▸ INPUT RECORDS
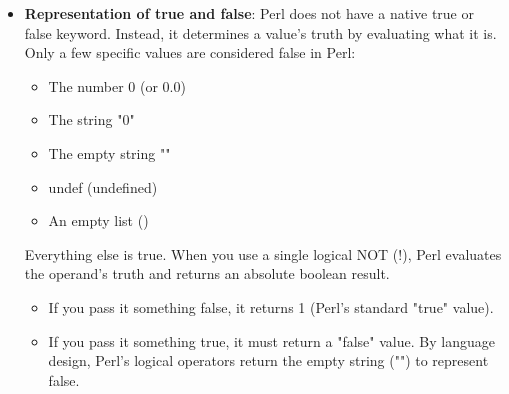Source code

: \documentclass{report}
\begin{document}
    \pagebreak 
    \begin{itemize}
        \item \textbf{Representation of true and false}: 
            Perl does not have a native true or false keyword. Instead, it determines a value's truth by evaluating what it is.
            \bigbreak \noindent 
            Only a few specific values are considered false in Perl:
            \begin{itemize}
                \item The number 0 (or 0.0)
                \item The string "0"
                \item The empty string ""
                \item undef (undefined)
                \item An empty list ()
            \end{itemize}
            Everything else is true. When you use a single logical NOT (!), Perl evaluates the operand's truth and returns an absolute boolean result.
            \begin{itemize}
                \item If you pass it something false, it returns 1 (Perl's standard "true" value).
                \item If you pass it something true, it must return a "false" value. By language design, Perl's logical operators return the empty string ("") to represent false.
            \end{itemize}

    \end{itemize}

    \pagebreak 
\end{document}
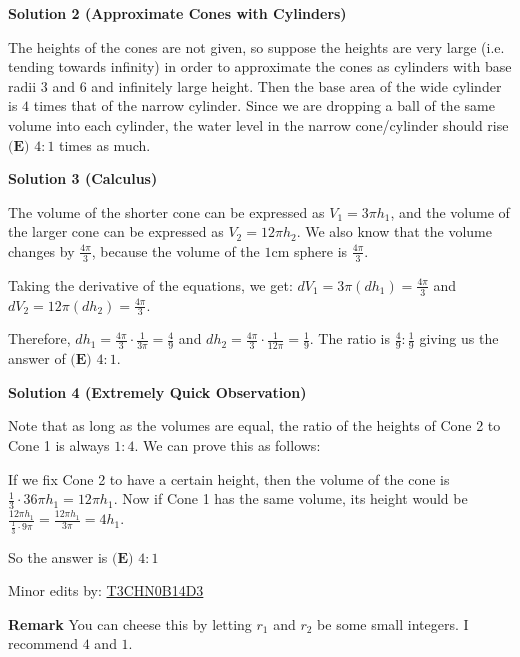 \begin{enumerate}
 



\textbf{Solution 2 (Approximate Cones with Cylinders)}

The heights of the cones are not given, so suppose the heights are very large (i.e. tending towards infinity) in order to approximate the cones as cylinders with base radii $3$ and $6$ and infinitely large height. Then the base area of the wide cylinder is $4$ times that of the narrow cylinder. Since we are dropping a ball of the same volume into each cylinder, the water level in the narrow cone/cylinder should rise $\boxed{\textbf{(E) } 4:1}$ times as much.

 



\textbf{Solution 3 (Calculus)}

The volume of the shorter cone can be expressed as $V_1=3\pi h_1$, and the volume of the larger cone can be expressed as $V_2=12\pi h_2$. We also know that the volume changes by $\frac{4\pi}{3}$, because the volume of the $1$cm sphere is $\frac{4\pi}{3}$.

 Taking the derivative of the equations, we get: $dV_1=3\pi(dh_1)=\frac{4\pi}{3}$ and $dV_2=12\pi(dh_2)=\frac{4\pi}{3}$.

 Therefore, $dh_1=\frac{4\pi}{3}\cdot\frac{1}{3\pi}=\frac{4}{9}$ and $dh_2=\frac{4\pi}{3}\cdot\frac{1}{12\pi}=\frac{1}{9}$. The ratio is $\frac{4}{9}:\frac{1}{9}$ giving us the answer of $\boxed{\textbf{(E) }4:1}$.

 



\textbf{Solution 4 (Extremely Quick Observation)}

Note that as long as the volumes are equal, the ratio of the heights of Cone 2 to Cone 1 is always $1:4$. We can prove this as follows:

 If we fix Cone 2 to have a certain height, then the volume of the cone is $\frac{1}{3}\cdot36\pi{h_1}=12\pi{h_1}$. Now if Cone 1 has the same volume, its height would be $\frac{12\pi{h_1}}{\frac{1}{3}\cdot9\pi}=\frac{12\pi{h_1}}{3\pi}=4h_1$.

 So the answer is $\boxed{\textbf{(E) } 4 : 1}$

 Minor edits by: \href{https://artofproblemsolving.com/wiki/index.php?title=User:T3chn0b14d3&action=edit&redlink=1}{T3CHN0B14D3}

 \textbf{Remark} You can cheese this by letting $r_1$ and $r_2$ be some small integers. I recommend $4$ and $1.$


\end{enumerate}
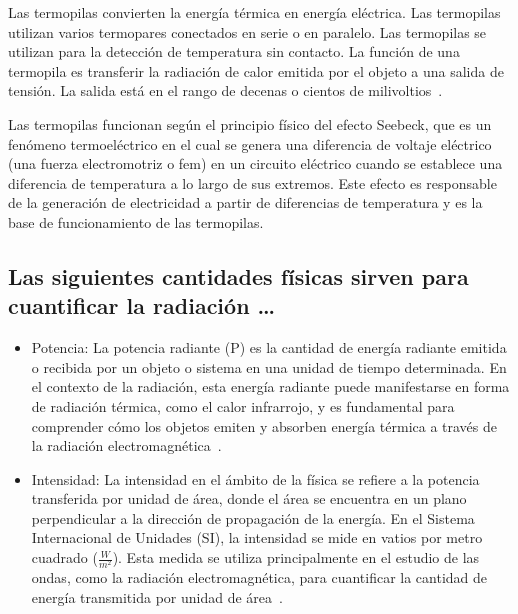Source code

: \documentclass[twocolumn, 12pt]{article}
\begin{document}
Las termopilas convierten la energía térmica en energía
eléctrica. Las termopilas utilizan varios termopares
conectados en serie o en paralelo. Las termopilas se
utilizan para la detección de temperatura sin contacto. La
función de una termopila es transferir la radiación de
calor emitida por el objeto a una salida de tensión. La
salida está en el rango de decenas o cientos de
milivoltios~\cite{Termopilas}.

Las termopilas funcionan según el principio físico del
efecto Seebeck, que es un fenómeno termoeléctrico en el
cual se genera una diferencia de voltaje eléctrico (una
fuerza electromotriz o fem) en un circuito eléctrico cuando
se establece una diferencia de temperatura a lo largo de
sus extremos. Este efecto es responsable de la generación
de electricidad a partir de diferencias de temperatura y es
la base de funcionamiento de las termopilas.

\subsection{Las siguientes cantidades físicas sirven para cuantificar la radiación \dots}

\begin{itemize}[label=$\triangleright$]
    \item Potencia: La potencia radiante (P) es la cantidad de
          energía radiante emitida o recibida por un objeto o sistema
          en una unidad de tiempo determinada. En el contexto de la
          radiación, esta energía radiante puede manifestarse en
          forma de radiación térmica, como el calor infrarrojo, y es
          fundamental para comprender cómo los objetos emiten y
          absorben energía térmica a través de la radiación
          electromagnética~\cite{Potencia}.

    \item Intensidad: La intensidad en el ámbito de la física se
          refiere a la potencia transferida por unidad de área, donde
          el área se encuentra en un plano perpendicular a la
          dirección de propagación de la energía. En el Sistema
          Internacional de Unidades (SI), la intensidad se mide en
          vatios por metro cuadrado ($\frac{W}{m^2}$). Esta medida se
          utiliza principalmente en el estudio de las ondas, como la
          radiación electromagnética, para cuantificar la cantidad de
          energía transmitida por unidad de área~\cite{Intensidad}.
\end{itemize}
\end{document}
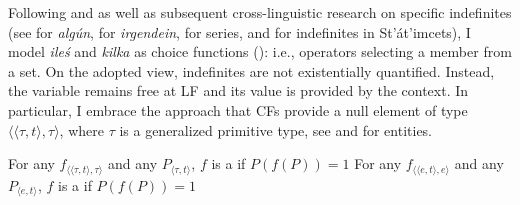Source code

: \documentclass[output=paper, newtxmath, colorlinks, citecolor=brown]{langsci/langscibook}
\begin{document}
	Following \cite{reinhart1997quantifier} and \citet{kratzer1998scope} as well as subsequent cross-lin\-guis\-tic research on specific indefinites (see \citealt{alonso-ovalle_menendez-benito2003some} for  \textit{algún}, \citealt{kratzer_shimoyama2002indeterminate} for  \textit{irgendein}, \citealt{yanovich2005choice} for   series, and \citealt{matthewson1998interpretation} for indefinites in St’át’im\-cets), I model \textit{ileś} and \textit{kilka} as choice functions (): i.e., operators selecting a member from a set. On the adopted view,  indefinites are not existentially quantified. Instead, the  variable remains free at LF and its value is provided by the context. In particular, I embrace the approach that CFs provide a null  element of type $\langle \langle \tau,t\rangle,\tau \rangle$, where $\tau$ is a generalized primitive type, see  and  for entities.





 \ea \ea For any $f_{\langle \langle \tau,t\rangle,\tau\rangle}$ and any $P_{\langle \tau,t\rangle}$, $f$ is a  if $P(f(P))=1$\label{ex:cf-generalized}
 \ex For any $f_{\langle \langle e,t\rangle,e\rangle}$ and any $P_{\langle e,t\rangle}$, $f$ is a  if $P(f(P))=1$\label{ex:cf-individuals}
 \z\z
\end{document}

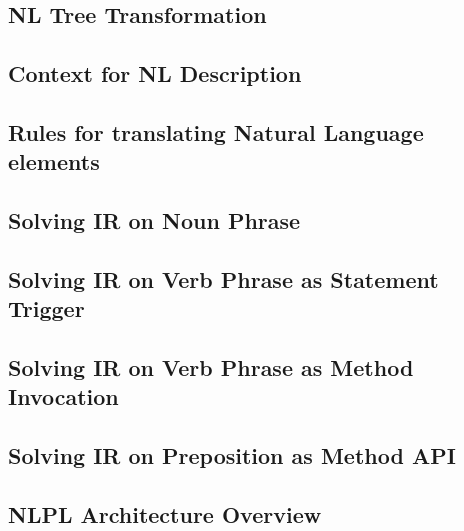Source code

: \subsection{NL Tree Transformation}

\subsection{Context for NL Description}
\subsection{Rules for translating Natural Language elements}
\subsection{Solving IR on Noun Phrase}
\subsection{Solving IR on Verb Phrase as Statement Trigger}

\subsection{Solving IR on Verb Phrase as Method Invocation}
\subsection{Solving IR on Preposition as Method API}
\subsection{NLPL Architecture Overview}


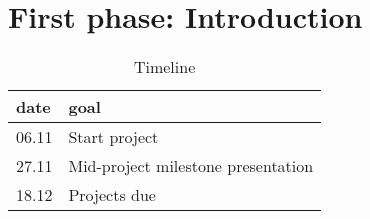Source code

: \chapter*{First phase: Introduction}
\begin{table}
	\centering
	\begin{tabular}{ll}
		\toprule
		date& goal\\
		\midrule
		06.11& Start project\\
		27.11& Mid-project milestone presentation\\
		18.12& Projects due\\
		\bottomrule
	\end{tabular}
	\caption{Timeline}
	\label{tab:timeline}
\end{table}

▸ TASK REQUIREMENTS
Drop the pictures and reproduce the rest of the data above exactly.

▸ WRITTEN ANSWER
Source code

: \documentclass{report}
\begin{document}
    \pagebreak 
    \begin{itemize}
        \item \textbf{Representation of true and false}: 
            Perl does not have a native true or false keyword. Instead, it determines a value's truth by evaluating what it is.
            \bigbreak \noindent 
            Only a few specific values are considered false in Perl:
            \begin{itemize}
                \item The number 0 (or 0.0)
                \item The string "0"
                \item The empty string ""
                \item undef (undefined)
                \item An empty list ()
            \end{itemize}
            Everything else is true. When you use a single logical NOT (!), Perl evaluates the operand's truth and returns an absolute boolean result.
            \begin{itemize}
                \item If you pass it something false, it returns 1 (Perl's standard "true" value).
                \item If you pass it something true, it must return a "false" value. By language design, Perl's logical operators return the empty string ("") to represent false.
            \end{itemize}

    \end{itemize}

    \pagebreak 
\end{document}
 \begin{enumerate}
 



\textbf{Solution 2 (Approximate Cones with Cylinders)}

The heights of the cones are not given, so suppose the heights are very large (i.e. tending towards infinity) in order to approximate the cones as cylinders with base radii $3$ and $6$ and infinitely large height. Then the base area of the wide cylinder is $4$ times that of the narrow cylinder. Since we are dropping a ball of the same volume into each cylinder, the water level in the narrow cone/cylinder should rise $\boxed{\textbf{(E) } 4:1}$ times as much.

 



\textbf{Solution 3 (Calculus)}

The volume of the shorter cone can be expressed as $V_1=3\pi h_1$, and the volume of the larger cone can be expressed as $V_2=12\pi h_2$. We also know that the volume changes by $\frac{4\pi}{3}$, because the volume of the $1$cm sphere is $\frac{4\pi}{3}$.

 Taking the derivative of the equations, we get: $dV_1=3\pi(dh_1)=\frac{4\pi}{3}$ and $dV_2=12\pi(dh_2)=\frac{4\pi}{3}$.

 Therefore, $dh_1=\frac{4\pi}{3}\cdot\frac{1}{3\pi}=\frac{4}{9}$ and $dh_2=\frac{4\pi}{3}\cdot\frac{1}{12\pi}=\frac{1}{9}$. The ratio is $\frac{4}{9}:\frac{1}{9}$ giving us the answer of $\boxed{\textbf{(E) }4:1}$.

 



\textbf{Solution 4 (Extremely Quick Observation)}

Note that as long as the volumes are equal, the ratio of the heights of Cone 2 to Cone 1 is always $1:4$. We can prove this as follows:

 If we fix Cone 2 to have a certain height, then the volume of the cone is $\frac{1}{3}\cdot36\pi{h_1}=12\pi{h_1}$. Now if Cone 1 has the same volume, its height would be $\frac{12\pi{h_1}}{\frac{1}{3}\cdot9\pi}=\frac{12\pi{h_1}}{3\pi}=4h_1$.

 So the answer is $\boxed{\textbf{(E) } 4 : 1}$

 Minor edits by: \href{https://artofproblemsolving.com/wiki/index.php?title=User:T3chn0b14d3&action=edit&redlink=1}{T3CHN0B14D3}

 \textbf{Remark} You can cheese this by letting $r_1$ and $r_2$ be some small integers. I recommend $4$ and $1.$


\end{enumerate}
Source code

: \documentclass[twocolumn, 12pt]{article}
\begin{document}
Las termopilas convierten la energía térmica en energía
eléctrica. Las termopilas utilizan varios termopares
conectados en serie o en paralelo. Las termopilas se
utilizan para la detección de temperatura sin contacto. La
función de una termopila es transferir la radiación de
calor emitida por el objeto a una salida de tensión. La
salida está en el rango de decenas o cientos de
milivoltios~\cite{Termopilas}.

Las termopilas funcionan según el principio físico del
efecto Seebeck, que es un fenómeno termoeléctrico en el
cual se genera una diferencia de voltaje eléctrico (una
fuerza electromotriz o fem) en un circuito eléctrico cuando
se establece una diferencia de temperatura a lo largo de
sus extremos. Este efecto es responsable de la generación
de electricidad a partir de diferencias de temperatura y es
la base de funcionamiento de las termopilas.

\subsection{Las siguientes cantidades físicas sirven para cuantificar la radiación \dots}

\begin{itemize}[label=$\triangleright$]
    \item Potencia: La potencia radiante (P) es la cantidad de
          energía radiante emitida o recibida por un objeto o sistema
          en una unidad de tiempo determinada. En el contexto de la
          radiación, esta energía radiante puede manifestarse en
          forma de radiación térmica, como el calor infrarrojo, y es
          fundamental para comprender cómo los objetos emiten y
          absorben energía térmica a través de la radiación
          electromagnética~\cite{Potencia}.

    \item Intensidad: La intensidad en el ámbito de la física se
          refiere a la potencia transferida por unidad de área, donde
          el área se encuentra en un plano perpendicular a la
          dirección de propagación de la energía. En el Sistema
          Internacional de Unidades (SI), la intensidad se mide en
          vatios por metro cuadrado ($\frac{W}{m^2}$). Esta medida se
          utiliza principalmente en el estudio de las ondas, como la
          radiación electromagnética, para cuantificar la cantidad de
          energía transmitida por unidad de área~\cite{Intensidad}.
\end{itemize}
\end{document}
Source code

: \documentclass[output=paper, newtxmath, colorlinks, citecolor=brown]{langsci/langscibook}
\begin{document}
	Following \cite{reinhart1997quantifier} and \citet{kratzer1998scope} as well as subsequent cross-lin\-guis\-tic research on specific indefinites (see \citealt{alonso-ovalle_menendez-benito2003some} for  \textit{algún}, \citealt{kratzer_shimoyama2002indeterminate} for  \textit{irgendein}, \citealt{yanovich2005choice} for   series, and \citealt{matthewson1998interpretation} for indefinites in St’át’im\-cets), I model \textit{ileś} and \textit{kilka} as choice functions (): i.e., operators selecting a member from a set. On the adopted view,  indefinites are not existentially quantified. Instead, the  variable remains free at LF and its value is provided by the context. In particular, I embrace the approach that CFs provide a null  element of type $\langle \langle \tau,t\rangle,\tau \rangle$, where $\tau$ is a generalized primitive type, see  and  for entities.





 \ea \ea For any $f_{\langle \langle \tau,t\rangle,\tau\rangle}$ and any $P_{\langle \tau,t\rangle}$, $f$ is a  if $P(f(P))=1$\label{ex:cf-generalized}
 \ex For any $f_{\langle \langle e,t\rangle,e\rangle}$ and any $P_{\langle e,t\rangle}$, $f$ is a  if $P(f(P))=1$\label{ex:cf-individuals}
 \z\z
\end{document}

Source code

: \subsection{NL Tree Transformation}

\subsection{Context for NL Description}
\subsection{Rules for translating Natural Language elements}
\subsection{Solving IR on Noun Phrase}
\subsection{Solving IR on Verb Phrase as Statement Trigger}

\subsection{Solving IR on Verb Phrase as Method Invocation}
\subsection{Solving IR on Preposition as Method API}
\subsection{NLPL Architecture Overview}


Source code

: \chapter*{First phase: Introduction}
\begin{table}
	\centering
	\begin{tabular}{ll}
		\toprule
		date& goal\\
		\midrule
		06.11& Start project\\
		27.11& Mid-project milestone presentation\\
		18.12& Projects due\\
		\bottomrule
	\end{tabular}
	\caption{Timeline}
	\label{tab:timeline}
\end{table}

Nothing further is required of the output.